When spatial objects are analysed, the map area is usually portioned into zones. The definition of these zones involves the selection of the scale of the study and the aggregation of data to match the choice of scale. In nearly all cases, there are a large number of alternative scales and aggregations which could be used. It follows, therefore, that spatial data and the patterns and processes they describe are the product of a particular set of zonal boundaries, and that qualitative or quantitative studies of spatial data are not invariant with the choice of these boundaries. Therefore, scale and aggregation effects can be seen as fundamental characteristics of spatial data.

Figure 1: Scale and zoning effects: an example developed usng the SIENA simulator

A number of important issues for map design and representation arise from this principle. One of these is the so-called modifiable areal unit problem (MAUP). Fotheringham and Wong (1991) define the MAUP as the sensitivity of (spatial) analytical results to the definition of units for which data are collected. It is a classical problem associated with the design and display of boundaries. As implied above, the modifiable areal unit problem has in reality two separate but interrelated aspects: scale (or more accurately, resolution) and zoning. The resolution issue is defined as “the variation in results that may be obtained when the same areal data are combined into sets of increasingly larger areal units of analysis” (Openshaw and Taylor, 1979; Openshaw, 1984). Wrigley et al. (1996) suggest that this effect is a tendency, within a system of modifiable areal units, for different statistical results to be obtained from the same set of data when the information is grouped at different levels of spatial resolutions. (For an example, see link to Worked example, below).

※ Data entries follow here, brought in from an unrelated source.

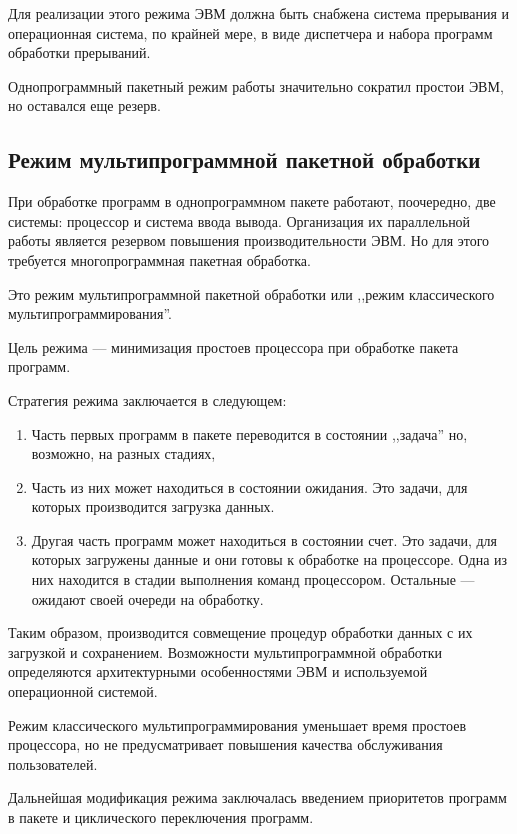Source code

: \documentclass[a5paper, 10pt, notitlepage, pdftex,headsepline]{scrartcl}
\begin{document}
    Для реализации этого режима ЭВМ должна быть снабжена система
    прерывания и операционная система, по крайней мере, в виде
    диспетчера и набора программ обработки прерываний.

    Однопрограммный пакетный режим работы значительно сократил простои
    ЭВМ, но оставался еще резерв.
  \subsection{Режим мультипрограммной пакетной обработки}
    При обработке программ в однопрограммном пакете работают,
    поочередно, две системы: процессор и система ввода вывода.
    Организация их параллельной работы является резервом повышения
    производительности ЭВМ. Но для этого требуется многопрограммная
    пакетная обработка.

    Это режим мультипрограммной пакетной обработки или ,,режим
    классического мультипрограммирования''.

    Цель режима --- минимизация простоев процессора при обработке пакета
    программ.

    Стратегия режима заключается в следующем:
    \begin{enumerate}
      \item Часть первых программ в пакете переводится в состоянии
        ,,задача'' но, возможно, на разных стадиях,
      \item Часть из них может находиться в состоянии ожидания.
        Это задачи, для которых производится загрузка данных.
      \item Другая часть программ может находиться в состоянии счет.
        Это задачи, для которых загружены данные и они готовы к
        обработке на процессоре.
        Одна из них находится в стадии выполнения команд процессором.
        Остальные --- ожидают своей очереди на обработку.
    \end{enumerate}

    Таким образом, производится совмещение процедур обработки данных с
    их загрузкой и сохранением.
    Возможности мультипрограммной обработки определяются архитектурными
    особенностями ЭВМ и используемой операционной системой.

    Режим классического мультипрограммирования уменьшает время простоев
    процессора, но не предусматривает повышения качества обслуживания
    пользователей.

    Дальнейшая модификация режима заключалась введением приоритетов
    программ в пакете и циклического переключения программ.
\end{document}
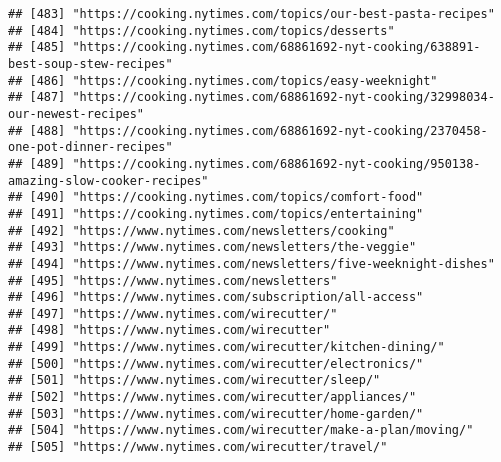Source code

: \documentclass[
]{article}
\begin{document}
\begin{verbatim}
## [483] "https://cooking.nytimes.com/topics/our-best-pasta-recipes"                                                 
## [484] "https://cooking.nytimes.com/topics/desserts"                                                               
## [485] "https://cooking.nytimes.com/68861692-nyt-cooking/638891-best-soup-stew-recipes"                            
## [486] "https://cooking.nytimes.com/topics/easy-weeknight"                                                         
## [487] "https://cooking.nytimes.com/68861692-nyt-cooking/32998034-our-newest-recipes"                              
## [488] "https://cooking.nytimes.com/68861692-nyt-cooking/2370458-one-pot-dinner-recipes"                           
## [489] "https://cooking.nytimes.com/68861692-nyt-cooking/950138-amazing-slow-cooker-recipes"                       
## [490] "https://cooking.nytimes.com/topics/comfort-food"                                                           
## [491] "https://cooking.nytimes.com/topics/entertaining"                                                           
## [492] "https://www.nytimes.com/newsletters/cooking"                                                               
## [493] "https://www.nytimes.com/newsletters/the-veggie"                                                            
## [494] "https://www.nytimes.com/newsletters/five-weeknight-dishes"                                                 
## [495] "https://www.nytimes.com/newsletters"                                                                       
## [496] "https://www.nytimes.com/subscription/all-access"                                                           
## [497] "https://www.nytimes.com/wirecutter/"                                                                       
## [498] "https://www.nytimes.com/wirecutter"                                                                        
## [499] "https://www.nytimes.com/wirecutter/kitchen-dining/"                                                        
## [500] "https://www.nytimes.com/wirecutter/electronics/"                                                           
## [501] "https://www.nytimes.com/wirecutter/sleep/"                                                                 
## [502] "https://www.nytimes.com/wirecutter/appliances/"                                                            
## [503] "https://www.nytimes.com/wirecutter/home-garden/"                                                           
## [504] "https://www.nytimes.com/wirecutter/make-a-plan/moving/"                                                    
## [505] "https://www.nytimes.com/wirecutter/travel/"                                                                

\end{verbatim}
\end{document}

Scale differences are the most obvious manifestation of the modifiable areal unit problem but there is also the problem of alternative combinations of base units at equal or similar scales. Openshaw and Taylor (1979) define this issue as an aggregation (or zoning) problem: ‘any variations in results due to alternative units of analysis where n, the number of units, is constant’. Openshaw (1984) suggested that this aggregation problem can arise because of the way data are aggregated to form any given number of zones. In the aggregation problem, a map with a certain scale (n) can have infinitive possibilities to where areal units can be joined. He argued that the zoning effect is greater than the scale effect because there is more freedom to choose the delineation of boundaries than for choosing the numbers of zones are required (Openshaw, 1984).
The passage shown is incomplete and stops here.